[[ Record set, beginning ]]

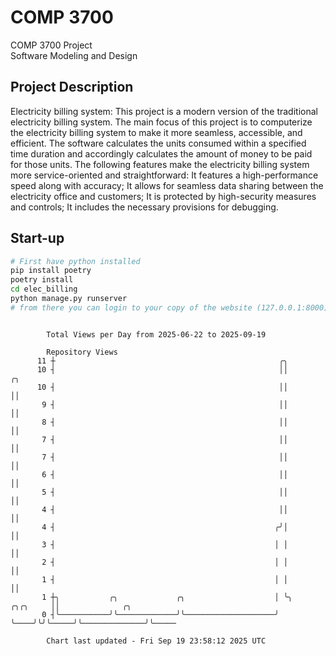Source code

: # COMP 3700
COMP 3700 Project  
Software Modeling and Design
## Project Description
Electricity billing system: This project is a modern version of the traditional electricity billing system. The main focus of this project is to computerize the electricity billing system to make it more seamless, accessible, and efficient. The software calculates the units consumed within a specified time duration and accordingly calculates the amount of money to be paid for those units. The following features make the electricity billing system more service-oriented and straightforward: It features a high-performance speed along with accuracy; It allows for seamless data sharing between the electricity office and customers; It is protected by high-security measures and controls; It includes the necessary provisions for debugging.

## Start-up
```bash
# First have python installed
pip install poetry
poetry install
cd elec_billing
python manage.py runserver
# from there you can login to your copy of the website (127.0.0.1:8000), default creds are admin/admin
```

```

        Total Views per Day from 2025-06-22 to 2025-09-19

        Repository Views
      11 ┼                                                  ╭╮
      10 ┤                                                  ││              ╭╮
      10 ┤                                                  ││              ││
       9 ┤                                                  ││              ││
       8 ┤                                                  ││              ││
       7 ┤                                                  ││              ││
       7 ┤                                                  ││              ││
       6 ┤                                                  ││              ││
       5 ┤                                                  ││              ││
       4 ┤                                                  ││              ││
       4 ┤                                                 ╭╯│              ││
       3 ┤                                                 │ │              ││
       2 ┤                                                 │ │              ││
       1 ┤                                                 │ │              ││
       1 ┼╮           ╭╮             ╭╮                    │ ╰╮    ╭╮╭╮     ││              ╭╮
       0 ┤╰───────────╯╰─────────────╯╰────────────────────╯  ╰────╯╰╯╰─────╯╰──────────────╯╰─────

        Chart last updated - Fri Sep 19 23:58:12 2025 UTC
        
```
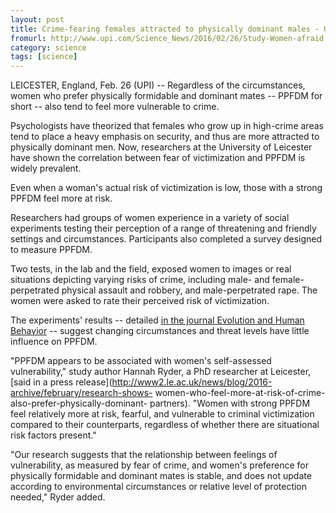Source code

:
 ```yaml
---
layout: post
title: Crime-fearing females attracted to physically dominant males - UPI.com
fromurl: http://www.upi.com/Science_News/2016/02/26/Study-Women-afraid-of-crime-prefer-dominant-partners/3581456511037/?spt=sec&amp;or=sn
category: science
tags: [science]
---
```


LEICESTER, England, Feb. 26 (UPI) -- Regardless of the circumstances, women
who prefer physically formidable and dominant mates -- PPFDM for short -- also
tend to feel more vulnerable to crime.

Psychologists have theorized that females who grow up in high-crime areas tend
to place a heavy emphasis on security, and thus are more attracted to
physically dominant men. Now, researchers at the University of Leicester have
shown the correlation between fear of victimization and PPFDM is widely
prevalent.

Even when a woman's actual risk of victimization is low, those with a strong
PPFDM feel more at risk.

Researchers had groups of women experience in a variety of social experiments
testing their perception of a range of threatening and friendly settings and
circumstances. Participants also completed a survey designed to measure PPFDM.

Two tests, in the lab and the field, exposed women to images or real
situations depicting varying risks of crime, including male- and female-
perpetrated physical assault and robbery, and male-perpetrated rape. The women
were asked to rate their perceived risk of victimization.

The experiments' results -- detailed [in the journal Evolution and Human
Behavior](http://www.ehbonline.org/article/S1090-5138%2816%2930003-4/abstract)
\-- suggest changing circumstances and threat levels have little influence on
PPFDM.

"PPFDM appears to be associated with women's self-assessed vulnerability,"
study author Hannah Ryder, a PhD researcher at Leicester, [said in a press
release](http://www2.le.ac.uk/news/blog/2016-archive/february/research-shows-
women-who-feel-more-at-risk-of-crime-also-prefer-physically-dominant-
partners). "Women with strong PPFDM feel relatively more at risk, fearful, and
vulnerable to criminal victimization compared to their counterparts,
regardless of whether there are situational risk factors present."

"Our research suggests that the relationship between feelings of
vulnerability, as measured by fear of crime, and women's preference for
physically formidable and dominant mates is stable, and does not update
according to environmental circumstances or relative level of protection
needed," Ryder added.

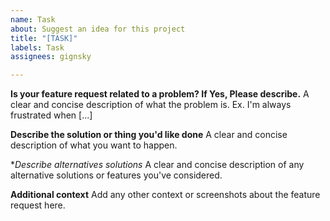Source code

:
 ```yaml
---
name: Task
about: Suggest an idea for this project
title: "[TASK]"
labels: Task
assignees: gignsky

---
```


**Is your feature request related to a problem? If Yes, Please describe.**
A clear and concise description of what the problem is. Ex. I'm always frustrated when [...]

**Describe the solution or thing you'd like done**
A clear and concise description of what you want to happen.

**Describe alternatives solutions*
A clear and concise description of any alternative solutions or features you've considered.

**Additional context**
Add any other context or screenshots about the feature request here.
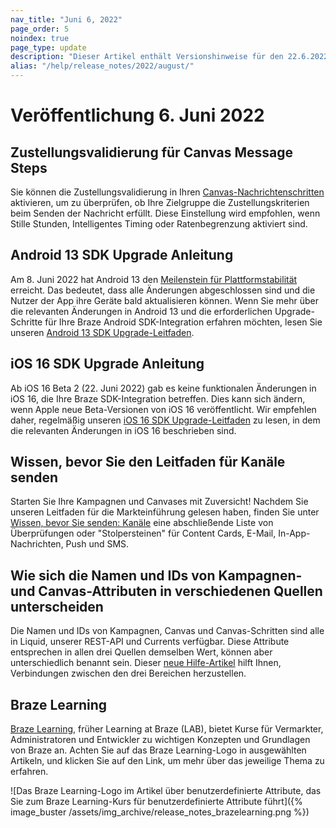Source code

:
 ```yaml
--- 
nav_title: "Juni 6, 2022"
page_order: 5
noindex: true
page_type: update
description: "Dieser Artikel enthält Versionshinweise für den 22.6.2022."
alias: "/help/release_notes/2022/august/"
---
```


# Veröffentlichung 6\. Juni 2022

## Zustellungsvalidierung für Canvas Message Steps

Sie können die Zustellungsvalidierung in Ihren [Canvas-Nachrichtenschritten]({{site.baseurl}}/user_guide/engagement_tools/canvas/canvas_components/message_step/) aktivieren, um zu überprüfen, ob Ihre Zielgruppe die Zustellungskriterien beim Senden der Nachricht erfüllt. Diese Einstellung wird empfohlen, wenn Stille Stunden, Intelligentes Timing oder Ratenbegrenzung aktiviert sind.

## Android 13 SDK Upgrade Anleitung

Am 8\. Juni 2022 hat Android 13 den [Meilenstein für Plattformstabilität](https://developer.android.com/about/versions/13/overview#platform_stability) erreicht. Das bedeutet, dass alle Änderungen abgeschlossen sind und die Nutzer der App ihre Geräte bald aktualisieren können. Wenn Sie mehr über die relevanten Änderungen in Android 13 und die erforderlichen Upgrade-Schritte für Ihre Braze Android SDK-Integration erfahren möchten, lesen Sie unseren [Android 13 SDK Upgrade-Leitfaden]({{site.baseurl}}/developer_guide/platform_integration_guides/android/android_13/).

## iOS 16 SDK Upgrade Anleitung

Ab iOS 16 Beta 2 (22\. Juni 2022) gab es keine funktionalen Änderungen in iOS 16, die Ihre Braze SDK-Integration betreffen. Dies kann sich ändern, wenn Apple neue Beta-Versionen von iOS 16 veröffentlicht. Wir empfehlen daher, regelmäßig unseren [iOS 16 SDK Upgrade-Leitfaden]({{site.baseurl}}/developer_guide/platform_integration_guides/ios/ios_16/) zu lesen, in dem die relevanten Änderungen in iOS 16 beschrieben sind.

## Wissen, bevor Sie den Leitfaden für Kanäle senden

Starten Sie Ihre Kampagnen und Canvases mit Zuversicht! Nachdem Sie unseren Leitfaden für die Markteinführung gelesen haben, finden Sie unter [Wissen, bevor Sie senden: Kanäle]({{site.baseurl}}/help/help_articles/campaigns_and_canvas/know_before_send/) eine abschließende Liste von Überprüfungen oder "Stolpersteinen" für Content Cards, E-Mail, In-App-Nachrichten, Push und SMS.

## Wie sich die Namen und IDs von Kampagnen- und Canvas-Attributen in verschiedenen Quellen unterscheiden

Die Namen und IDs von Kampagnen, Canvas und Canvas-Schritten sind alle in Liquid, unserer REST-API und Currents verfügbar. Diese Attribute entsprechen in allen drei Quellen demselben Wert, können aber unterschiedlich benannt sein. Dieser [neue Hilfe-Artikel]({{site.baseurl}}/help/help_articles/api/attribute_name_id_across_sources/) hilft Ihnen, Verbindungen zwischen den drei Bereichen herzustellen.

## Braze Learning

[Braze Learning](https://learning.braze.com/), früher Learning at Braze (LAB), bietet Kurse für Vermarkter, Administratoren und Entwickler zu wichtigen Konzepten und Grundlagen von Braze an. Achten Sie auf das Braze Learning-Logo in ausgewählten Artikeln, und klicken Sie auf den Link, um mehr über das jeweilige Thema zu erfahren.

![Das Braze Learning-Logo im Artikel über benutzerdefinierte Attribute, das Sie zum Braze Learning-Kurs für benutzerdefinierte Attribute führt]({% image_buster /assets/img_archive/release_notes_brazelearning.png %})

[[ Record set, end ]]

Exercise: Would you write out an exact copy of the entries above, with no images?

Result of this task:
Source code

: # COMP 3700
COMP 3700 Project  
Software Modeling and Design
## Project Description
Electricity billing system: This project is a modern version of the traditional electricity billing system. The main focus of this project is to computerize the electricity billing system to make it more seamless, accessible, and efficient. The software calculates the units consumed within a specified time duration and accordingly calculates the amount of money to be paid for those units. The following features make the electricity billing system more service-oriented and straightforward: It features a high-performance speed along with accuracy; It allows for seamless data sharing between the electricity office and customers; It is protected by high-security measures and controls; It includes the necessary provisions for debugging.

## Start-up
```bash
# First have python installed
pip install poetry
poetry install
cd elec_billing
python manage.py runserver
# from there you can login to your copy of the website (127.0.0.1:8000), default creds are admin/admin
```

```

        Total Views per Day from 2025-06-22 to 2025-09-19

        Repository Views
      11 ┼                                                  ╭╮
      10 ┤                                                  ││              ╭╮
      10 ┤                                                  ││              ││
       9 ┤                                                  ││              ││
       8 ┤                                                  ││              ││
       7 ┤                                                  ││              ││
       7 ┤                                                  ││              ││
       6 ┤                                                  ││              ││
       5 ┤                                                  ││              ││
       4 ┤                                                  ││              ││
       4 ┤                                                 ╭╯│              ││
       3 ┤                                                 │ │              ││
       2 ┤                                                 │ │              ││
       1 ┤                                                 │ │              ││
       1 ┼╮           ╭╮             ╭╮                    │ ╰╮    ╭╮╭╮     ││              ╭╮
       0 ┤╰───────────╯╰─────────────╯╰────────────────────╯  ╰────╯╰╯╰─────╯╰──────────────╯╰─────

        Chart last updated - Fri Sep 19 23:58:12 2025 UTC
        
```
Source code

:
 ```yaml
---
layout: post
title: Crime-fearing females attracted to physically dominant males - UPI.com
fromurl: http://www.upi.com/Science_News/2016/02/26/Study-Women-afraid-of-crime-prefer-dominant-partners/3581456511037/?spt=sec&amp;or=sn
category: science
tags: [science]
---
```


LEICESTER, England, Feb. 26 (UPI) -- Regardless of the circumstances, women
who prefer physically formidable and dominant mates -- PPFDM for short -- also
tend to feel more vulnerable to crime.

Psychologists have theorized that females who grow up in high-crime areas tend
to place a heavy emphasis on security, and thus are more attracted to
physically dominant men. Now, researchers at the University of Leicester have
shown the correlation between fear of victimization and PPFDM is widely
prevalent.

Even when a woman's actual risk of victimization is low, those with a strong
PPFDM feel more at risk.

Researchers had groups of women experience in a variety of social experiments
testing their perception of a range of threatening and friendly settings and
circumstances. Participants also completed a survey designed to measure PPFDM.

Two tests, in the lab and the field, exposed women to images or real
situations depicting varying risks of crime, including male- and female-
perpetrated physical assault and robbery, and male-perpetrated rape. The women
were asked to rate their perceived risk of victimization.

The experiments' results -- detailed [in the journal Evolution and Human
Behavior](http://www.ehbonline.org/article/S1090-5138%2816%2930003-4/abstract)
\-- suggest changing circumstances and threat levels have little influence on
PPFDM.

"PPFDM appears to be associated with women's self-assessed vulnerability,"
study author Hannah Ryder, a PhD researcher at Leicester, [said in a press
release](http://www2.le.ac.uk/news/blog/2016-archive/february/research-shows-
women-who-feel-more-at-risk-of-crime-also-prefer-physically-dominant-
partners). "Women with strong PPFDM feel relatively more at risk, fearful, and
vulnerable to criminal victimization compared to their counterparts,
regardless of whether there are situational risk factors present."

"Our research suggests that the relationship between feelings of
vulnerability, as measured by fear of crime, and women's preference for
physically formidable and dominant mates is stable, and does not update
according to environmental circumstances or relative level of protection
needed," Ryder added.

Source code

:
 ```yaml
---
name: Task
about: Suggest an idea for this project
title: "[TASK]"
labels: Task
assignees: gignsky

---
```


**Is your feature request related to a problem? If Yes, Please describe.**
A clear and concise description of what the problem is. Ex. I'm always frustrated when [...]

**Describe the solution or thing you'd like done**
A clear and concise description of what you want to happen.

**Describe alternatives solutions*
A clear and concise description of any alternative solutions or features you've considered.

**Additional context**
Add any other context or screenshots about the feature request here.
Source code

:
 ```yaml
--- 
nav_title: "Juni 6, 2022"
page_order: 5
noindex: true
page_type: update
description: "Dieser Artikel enthält Versionshinweise für den 22.6.2022."
alias: "/help/release_notes/2022/august/"
---
```


# Veröffentlichung 6\. Juni 2022

## Zustellungsvalidierung für Canvas Message Steps

Sie können die Zustellungsvalidierung in Ihren [Canvas-Nachrichtenschritten]({{site.baseurl}}/user_guide/engagement_tools/canvas/canvas_components/message_step/) aktivieren, um zu überprüfen, ob Ihre Zielgruppe die Zustellungskriterien beim Senden der Nachricht erfüllt. Diese Einstellung wird empfohlen, wenn Stille Stunden, Intelligentes Timing oder Ratenbegrenzung aktiviert sind.

## Android 13 SDK Upgrade Anleitung

Am 8\. Juni 2022 hat Android 13 den [Meilenstein für Plattformstabilität](https://developer.android.com/about/versions/13/overview#platform_stability) erreicht. Das bedeutet, dass alle Änderungen abgeschlossen sind und die Nutzer der App ihre Geräte bald aktualisieren können. Wenn Sie mehr über die relevanten Änderungen in Android 13 und die erforderlichen Upgrade-Schritte für Ihre Braze Android SDK-Integration erfahren möchten, lesen Sie unseren [Android 13 SDK Upgrade-Leitfaden]({{site.baseurl}}/developer_guide/platform_integration_guides/android/android_13/).

## iOS 16 SDK Upgrade Anleitung

Ab iOS 16 Beta 2 (22\. Juni 2022) gab es keine funktionalen Änderungen in iOS 16, die Ihre Braze SDK-Integration betreffen. Dies kann sich ändern, wenn Apple neue Beta-Versionen von iOS 16 veröffentlicht. Wir empfehlen daher, regelmäßig unseren [iOS 16 SDK Upgrade-Leitfaden]({{site.baseurl}}/developer_guide/platform_integration_guides/ios/ios_16/) zu lesen, in dem die relevanten Änderungen in iOS 16 beschrieben sind.

## Wissen, bevor Sie den Leitfaden für Kanäle senden

Starten Sie Ihre Kampagnen und Canvases mit Zuversicht! Nachdem Sie unseren Leitfaden für die Markteinführung gelesen haben, finden Sie unter [Wissen, bevor Sie senden: Kanäle]({{site.baseurl}}/help/help_articles/campaigns_and_canvas/know_before_send/) eine abschließende Liste von Überprüfungen oder "Stolpersteinen" für Content Cards, E-Mail, In-App-Nachrichten, Push und SMS.

## Wie sich die Namen und IDs von Kampagnen- und Canvas-Attributen in verschiedenen Quellen unterscheiden

Die Namen und IDs von Kampagnen, Canvas und Canvas-Schritten sind alle in Liquid, unserer REST-API und Currents verfügbar. Diese Attribute entsprechen in allen drei Quellen demselben Wert, können aber unterschiedlich benannt sein. Dieser [neue Hilfe-Artikel]({{site.baseurl}}/help/help_articles/api/attribute_name_id_across_sources/) hilft Ihnen, Verbindungen zwischen den drei Bereichen herzustellen.

## Braze Learning

[Braze Learning](https://learning.braze.com/), früher Learning at Braze (LAB), bietet Kurse für Vermarkter, Administratoren und Entwickler zu wichtigen Konzepten und Grundlagen von Braze an. Achten Sie auf das Braze Learning-Logo in ausgewählten Artikeln, und klicken Sie auf den Link, um mehr über das jeweilige Thema zu erfahren.

![Das Braze Learning-Logo im Artikel über benutzerdefinierte Attribute, das Sie zum Braze Learning-Kurs für benutzerdefinierte Attribute führt]({% image_buster /assets/img_archive/release_notes_brazelearning.png %})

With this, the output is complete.